> [Dataset excerpts]
■ ■ ■ ■

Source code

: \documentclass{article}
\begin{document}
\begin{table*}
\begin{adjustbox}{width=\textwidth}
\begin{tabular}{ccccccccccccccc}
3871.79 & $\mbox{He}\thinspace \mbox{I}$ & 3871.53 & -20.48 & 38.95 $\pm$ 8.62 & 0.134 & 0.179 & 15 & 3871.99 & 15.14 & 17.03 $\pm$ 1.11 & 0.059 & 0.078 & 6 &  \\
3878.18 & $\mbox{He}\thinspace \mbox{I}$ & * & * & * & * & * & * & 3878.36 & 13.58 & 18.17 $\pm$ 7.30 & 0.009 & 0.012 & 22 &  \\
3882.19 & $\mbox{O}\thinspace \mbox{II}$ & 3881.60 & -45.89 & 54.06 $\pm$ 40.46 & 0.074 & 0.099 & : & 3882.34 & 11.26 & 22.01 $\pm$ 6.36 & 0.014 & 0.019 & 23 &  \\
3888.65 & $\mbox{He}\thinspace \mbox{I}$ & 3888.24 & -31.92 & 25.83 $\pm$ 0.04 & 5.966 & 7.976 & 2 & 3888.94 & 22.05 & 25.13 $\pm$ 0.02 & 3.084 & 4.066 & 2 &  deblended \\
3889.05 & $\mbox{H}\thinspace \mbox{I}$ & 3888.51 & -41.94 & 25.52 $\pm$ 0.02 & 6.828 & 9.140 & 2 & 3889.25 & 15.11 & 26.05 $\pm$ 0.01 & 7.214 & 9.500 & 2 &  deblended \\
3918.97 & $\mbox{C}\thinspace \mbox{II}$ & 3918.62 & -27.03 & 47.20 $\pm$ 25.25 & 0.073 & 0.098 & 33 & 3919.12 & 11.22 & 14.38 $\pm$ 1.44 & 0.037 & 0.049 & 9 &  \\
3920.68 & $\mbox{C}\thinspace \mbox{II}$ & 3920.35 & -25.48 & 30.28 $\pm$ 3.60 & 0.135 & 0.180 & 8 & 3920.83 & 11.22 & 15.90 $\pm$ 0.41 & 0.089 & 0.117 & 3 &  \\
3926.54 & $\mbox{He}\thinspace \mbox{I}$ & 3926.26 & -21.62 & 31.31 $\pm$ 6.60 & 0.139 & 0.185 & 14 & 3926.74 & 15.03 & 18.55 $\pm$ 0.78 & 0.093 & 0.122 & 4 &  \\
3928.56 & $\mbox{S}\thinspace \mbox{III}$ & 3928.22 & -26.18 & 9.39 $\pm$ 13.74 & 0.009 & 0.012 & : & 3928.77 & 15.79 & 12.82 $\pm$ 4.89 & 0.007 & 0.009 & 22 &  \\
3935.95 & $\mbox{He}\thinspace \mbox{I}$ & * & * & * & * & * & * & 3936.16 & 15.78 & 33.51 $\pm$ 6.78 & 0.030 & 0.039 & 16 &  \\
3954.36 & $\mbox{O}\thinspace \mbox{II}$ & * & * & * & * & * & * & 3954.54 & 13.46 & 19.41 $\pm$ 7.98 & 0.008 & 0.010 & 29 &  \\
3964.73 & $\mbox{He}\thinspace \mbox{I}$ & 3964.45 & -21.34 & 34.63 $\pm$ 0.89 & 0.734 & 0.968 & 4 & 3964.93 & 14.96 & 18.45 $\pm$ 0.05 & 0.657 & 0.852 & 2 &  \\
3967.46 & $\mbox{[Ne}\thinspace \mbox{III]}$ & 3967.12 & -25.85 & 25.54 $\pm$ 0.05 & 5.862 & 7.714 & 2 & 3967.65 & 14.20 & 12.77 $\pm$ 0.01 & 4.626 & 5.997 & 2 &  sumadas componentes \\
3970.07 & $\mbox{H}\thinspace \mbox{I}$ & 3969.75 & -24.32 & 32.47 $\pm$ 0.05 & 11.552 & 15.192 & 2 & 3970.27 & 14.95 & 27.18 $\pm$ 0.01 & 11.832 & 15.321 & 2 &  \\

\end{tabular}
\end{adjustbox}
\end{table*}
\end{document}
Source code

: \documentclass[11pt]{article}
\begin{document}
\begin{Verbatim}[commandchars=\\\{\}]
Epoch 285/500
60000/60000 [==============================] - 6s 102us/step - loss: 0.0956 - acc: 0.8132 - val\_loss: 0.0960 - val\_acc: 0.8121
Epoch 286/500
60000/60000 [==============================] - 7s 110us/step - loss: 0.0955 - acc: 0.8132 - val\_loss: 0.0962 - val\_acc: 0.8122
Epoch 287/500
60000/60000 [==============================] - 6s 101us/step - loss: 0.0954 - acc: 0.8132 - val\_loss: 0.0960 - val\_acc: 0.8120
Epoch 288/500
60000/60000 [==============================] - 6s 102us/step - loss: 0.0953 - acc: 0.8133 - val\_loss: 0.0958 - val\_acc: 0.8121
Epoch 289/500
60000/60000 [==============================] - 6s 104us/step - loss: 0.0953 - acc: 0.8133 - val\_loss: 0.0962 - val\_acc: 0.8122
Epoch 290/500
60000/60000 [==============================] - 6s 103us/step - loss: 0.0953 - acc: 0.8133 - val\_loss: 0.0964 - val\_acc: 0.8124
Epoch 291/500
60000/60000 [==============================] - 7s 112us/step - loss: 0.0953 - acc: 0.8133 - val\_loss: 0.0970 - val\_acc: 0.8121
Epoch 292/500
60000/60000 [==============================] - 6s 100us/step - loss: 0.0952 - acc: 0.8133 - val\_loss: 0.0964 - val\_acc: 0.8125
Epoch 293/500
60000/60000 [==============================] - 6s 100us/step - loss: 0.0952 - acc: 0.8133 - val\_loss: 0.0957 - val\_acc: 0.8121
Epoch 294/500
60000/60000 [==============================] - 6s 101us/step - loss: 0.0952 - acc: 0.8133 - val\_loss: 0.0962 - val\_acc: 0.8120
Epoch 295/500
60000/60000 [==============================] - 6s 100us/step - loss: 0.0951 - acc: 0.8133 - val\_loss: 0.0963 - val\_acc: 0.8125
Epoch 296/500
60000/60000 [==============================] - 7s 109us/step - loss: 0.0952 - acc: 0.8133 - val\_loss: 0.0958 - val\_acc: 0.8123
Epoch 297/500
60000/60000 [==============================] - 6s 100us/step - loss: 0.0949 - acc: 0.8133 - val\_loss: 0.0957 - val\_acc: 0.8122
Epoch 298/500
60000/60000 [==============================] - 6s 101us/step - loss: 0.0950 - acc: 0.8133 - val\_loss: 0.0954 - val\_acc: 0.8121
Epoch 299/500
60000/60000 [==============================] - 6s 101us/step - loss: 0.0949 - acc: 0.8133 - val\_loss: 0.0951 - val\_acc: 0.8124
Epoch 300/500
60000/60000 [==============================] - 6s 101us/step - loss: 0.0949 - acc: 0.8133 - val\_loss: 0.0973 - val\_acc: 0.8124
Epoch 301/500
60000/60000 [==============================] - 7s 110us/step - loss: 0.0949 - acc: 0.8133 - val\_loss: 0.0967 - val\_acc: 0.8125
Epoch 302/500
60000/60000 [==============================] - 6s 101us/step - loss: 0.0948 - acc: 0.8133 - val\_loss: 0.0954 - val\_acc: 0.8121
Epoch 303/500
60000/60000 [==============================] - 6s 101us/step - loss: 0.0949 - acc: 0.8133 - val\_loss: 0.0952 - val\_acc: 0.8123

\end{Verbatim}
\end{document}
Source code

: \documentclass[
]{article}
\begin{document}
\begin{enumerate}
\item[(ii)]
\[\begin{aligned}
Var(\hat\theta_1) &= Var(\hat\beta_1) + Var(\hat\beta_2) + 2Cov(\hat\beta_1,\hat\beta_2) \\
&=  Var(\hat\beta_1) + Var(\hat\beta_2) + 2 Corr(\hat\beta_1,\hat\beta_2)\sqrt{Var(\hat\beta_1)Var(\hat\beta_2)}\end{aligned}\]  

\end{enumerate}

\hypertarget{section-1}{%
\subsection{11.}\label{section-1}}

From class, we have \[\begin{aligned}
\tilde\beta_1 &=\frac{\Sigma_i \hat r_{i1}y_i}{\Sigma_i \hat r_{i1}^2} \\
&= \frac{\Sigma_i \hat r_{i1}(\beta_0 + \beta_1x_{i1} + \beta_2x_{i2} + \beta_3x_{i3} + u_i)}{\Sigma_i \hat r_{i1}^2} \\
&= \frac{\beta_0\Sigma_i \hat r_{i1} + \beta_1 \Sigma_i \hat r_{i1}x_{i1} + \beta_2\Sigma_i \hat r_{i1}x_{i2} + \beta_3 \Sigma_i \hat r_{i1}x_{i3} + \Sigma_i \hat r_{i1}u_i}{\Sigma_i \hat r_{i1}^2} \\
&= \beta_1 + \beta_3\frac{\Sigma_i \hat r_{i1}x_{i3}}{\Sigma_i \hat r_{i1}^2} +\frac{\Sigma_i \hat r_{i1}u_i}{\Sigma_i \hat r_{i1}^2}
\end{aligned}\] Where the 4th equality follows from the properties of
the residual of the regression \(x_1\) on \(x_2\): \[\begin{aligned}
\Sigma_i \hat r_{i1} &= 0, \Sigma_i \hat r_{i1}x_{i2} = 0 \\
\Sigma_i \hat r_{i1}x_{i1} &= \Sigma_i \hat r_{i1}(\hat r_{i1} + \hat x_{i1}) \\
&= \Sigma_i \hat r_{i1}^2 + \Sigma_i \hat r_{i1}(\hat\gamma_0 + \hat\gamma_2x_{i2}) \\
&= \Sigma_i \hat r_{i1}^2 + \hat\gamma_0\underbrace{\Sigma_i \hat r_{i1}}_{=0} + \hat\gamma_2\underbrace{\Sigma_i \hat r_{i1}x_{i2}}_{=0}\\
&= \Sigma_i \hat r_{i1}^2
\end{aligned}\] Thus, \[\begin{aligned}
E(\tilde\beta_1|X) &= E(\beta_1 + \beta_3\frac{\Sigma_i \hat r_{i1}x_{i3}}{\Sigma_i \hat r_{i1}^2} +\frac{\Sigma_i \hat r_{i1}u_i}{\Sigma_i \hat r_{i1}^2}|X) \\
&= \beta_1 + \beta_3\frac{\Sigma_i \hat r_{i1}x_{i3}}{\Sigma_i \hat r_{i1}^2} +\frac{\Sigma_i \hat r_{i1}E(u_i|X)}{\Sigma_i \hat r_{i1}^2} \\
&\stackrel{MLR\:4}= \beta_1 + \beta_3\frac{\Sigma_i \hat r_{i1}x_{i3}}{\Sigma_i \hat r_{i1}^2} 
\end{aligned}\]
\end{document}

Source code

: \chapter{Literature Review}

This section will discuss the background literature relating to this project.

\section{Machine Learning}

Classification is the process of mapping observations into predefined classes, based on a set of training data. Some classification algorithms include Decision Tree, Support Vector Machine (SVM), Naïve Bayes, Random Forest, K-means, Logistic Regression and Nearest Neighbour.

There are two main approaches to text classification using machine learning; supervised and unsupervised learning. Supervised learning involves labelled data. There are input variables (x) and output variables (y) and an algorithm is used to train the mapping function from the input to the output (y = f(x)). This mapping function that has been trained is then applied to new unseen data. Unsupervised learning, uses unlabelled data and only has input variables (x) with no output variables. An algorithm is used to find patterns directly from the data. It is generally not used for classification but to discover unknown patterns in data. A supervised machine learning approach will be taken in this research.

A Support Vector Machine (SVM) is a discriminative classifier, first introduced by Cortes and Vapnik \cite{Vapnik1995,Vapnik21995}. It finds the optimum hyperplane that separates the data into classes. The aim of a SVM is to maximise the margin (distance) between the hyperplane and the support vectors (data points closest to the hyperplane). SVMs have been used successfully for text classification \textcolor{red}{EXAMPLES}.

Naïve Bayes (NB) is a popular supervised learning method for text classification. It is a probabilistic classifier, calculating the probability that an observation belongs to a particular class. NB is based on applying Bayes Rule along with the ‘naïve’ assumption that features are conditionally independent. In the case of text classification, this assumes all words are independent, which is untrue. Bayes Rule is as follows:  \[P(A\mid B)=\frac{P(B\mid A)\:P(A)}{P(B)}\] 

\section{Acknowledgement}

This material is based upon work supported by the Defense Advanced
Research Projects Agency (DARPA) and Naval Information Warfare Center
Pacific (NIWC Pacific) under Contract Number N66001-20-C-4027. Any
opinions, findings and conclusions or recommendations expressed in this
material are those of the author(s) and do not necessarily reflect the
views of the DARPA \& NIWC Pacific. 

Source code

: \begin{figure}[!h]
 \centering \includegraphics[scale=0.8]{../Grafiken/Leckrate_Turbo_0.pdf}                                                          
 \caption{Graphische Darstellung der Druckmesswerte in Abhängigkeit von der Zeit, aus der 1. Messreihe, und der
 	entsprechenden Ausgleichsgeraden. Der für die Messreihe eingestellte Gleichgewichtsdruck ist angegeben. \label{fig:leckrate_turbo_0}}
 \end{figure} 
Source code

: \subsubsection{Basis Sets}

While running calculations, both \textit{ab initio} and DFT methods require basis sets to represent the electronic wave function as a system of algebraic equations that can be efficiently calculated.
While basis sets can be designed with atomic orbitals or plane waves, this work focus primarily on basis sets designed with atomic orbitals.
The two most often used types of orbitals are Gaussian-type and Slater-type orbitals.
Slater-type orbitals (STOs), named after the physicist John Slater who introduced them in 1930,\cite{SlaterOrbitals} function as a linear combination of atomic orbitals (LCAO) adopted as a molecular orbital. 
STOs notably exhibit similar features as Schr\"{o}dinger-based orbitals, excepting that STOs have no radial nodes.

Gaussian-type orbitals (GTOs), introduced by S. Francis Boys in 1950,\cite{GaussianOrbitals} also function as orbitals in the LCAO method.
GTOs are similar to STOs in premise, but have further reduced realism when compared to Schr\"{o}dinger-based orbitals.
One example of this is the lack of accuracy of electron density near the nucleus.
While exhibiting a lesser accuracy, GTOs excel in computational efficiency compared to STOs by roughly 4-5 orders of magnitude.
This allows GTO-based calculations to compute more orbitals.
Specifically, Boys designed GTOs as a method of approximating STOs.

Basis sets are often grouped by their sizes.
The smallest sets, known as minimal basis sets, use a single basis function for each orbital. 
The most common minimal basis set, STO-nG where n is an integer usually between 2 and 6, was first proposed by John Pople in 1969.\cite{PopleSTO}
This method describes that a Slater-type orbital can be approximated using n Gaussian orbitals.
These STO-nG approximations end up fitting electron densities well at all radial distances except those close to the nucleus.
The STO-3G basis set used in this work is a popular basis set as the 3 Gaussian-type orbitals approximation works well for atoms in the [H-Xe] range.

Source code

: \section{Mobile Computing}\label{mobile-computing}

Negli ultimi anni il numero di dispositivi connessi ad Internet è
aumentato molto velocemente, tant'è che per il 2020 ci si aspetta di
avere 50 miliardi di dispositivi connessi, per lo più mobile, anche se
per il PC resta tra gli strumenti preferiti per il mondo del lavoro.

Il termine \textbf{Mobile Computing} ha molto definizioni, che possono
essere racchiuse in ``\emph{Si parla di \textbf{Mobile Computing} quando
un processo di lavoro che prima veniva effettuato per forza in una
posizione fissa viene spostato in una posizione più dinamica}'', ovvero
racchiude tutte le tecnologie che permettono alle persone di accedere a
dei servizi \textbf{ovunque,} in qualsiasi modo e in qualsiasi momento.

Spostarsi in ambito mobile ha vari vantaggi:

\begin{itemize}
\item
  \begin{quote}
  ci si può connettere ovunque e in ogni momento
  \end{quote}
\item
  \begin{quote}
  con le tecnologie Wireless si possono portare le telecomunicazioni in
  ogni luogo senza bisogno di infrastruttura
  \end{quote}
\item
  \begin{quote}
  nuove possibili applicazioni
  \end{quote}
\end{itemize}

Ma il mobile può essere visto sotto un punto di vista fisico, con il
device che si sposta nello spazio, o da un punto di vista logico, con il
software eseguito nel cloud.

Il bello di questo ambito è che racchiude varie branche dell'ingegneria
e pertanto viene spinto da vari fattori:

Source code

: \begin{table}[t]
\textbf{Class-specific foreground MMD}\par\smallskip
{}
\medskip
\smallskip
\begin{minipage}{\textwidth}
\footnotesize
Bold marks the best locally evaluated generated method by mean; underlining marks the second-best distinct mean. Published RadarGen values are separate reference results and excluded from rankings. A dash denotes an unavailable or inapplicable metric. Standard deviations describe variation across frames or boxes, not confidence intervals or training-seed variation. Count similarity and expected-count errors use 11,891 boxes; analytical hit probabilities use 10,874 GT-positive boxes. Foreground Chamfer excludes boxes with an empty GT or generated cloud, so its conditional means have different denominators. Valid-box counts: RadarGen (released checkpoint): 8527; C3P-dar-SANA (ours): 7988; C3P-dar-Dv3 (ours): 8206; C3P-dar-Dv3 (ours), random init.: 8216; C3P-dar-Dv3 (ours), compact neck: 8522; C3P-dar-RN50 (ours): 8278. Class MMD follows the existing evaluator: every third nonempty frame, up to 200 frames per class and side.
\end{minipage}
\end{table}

■ ■ ■ ■

> [Task prompt]
From the entries above, extract only the lines running from the one containing "GTOs are similar" through the one containing "The smallest sets, known", inclusive.

> [Answer section]
GTOs are similar to STOs in premise, but have further reduced realism when compared to Schr\"{o}dinger-based orbitals.
One example of this is the lack of accuracy of electron density near the nucleus.
While exhibiting a lesser accuracy, GTOs excel in computational efficiency compared to STOs by roughly 4-5 orders of magnitude.
This allows GTO-based calculations to compute more orbitals.
Specifically, Boys designed GTOs as a method of approximating STOs.

Basis sets are often grouped by their sizes.
The smallest sets, known as minimal basis sets, use a single basis function for each orbital. 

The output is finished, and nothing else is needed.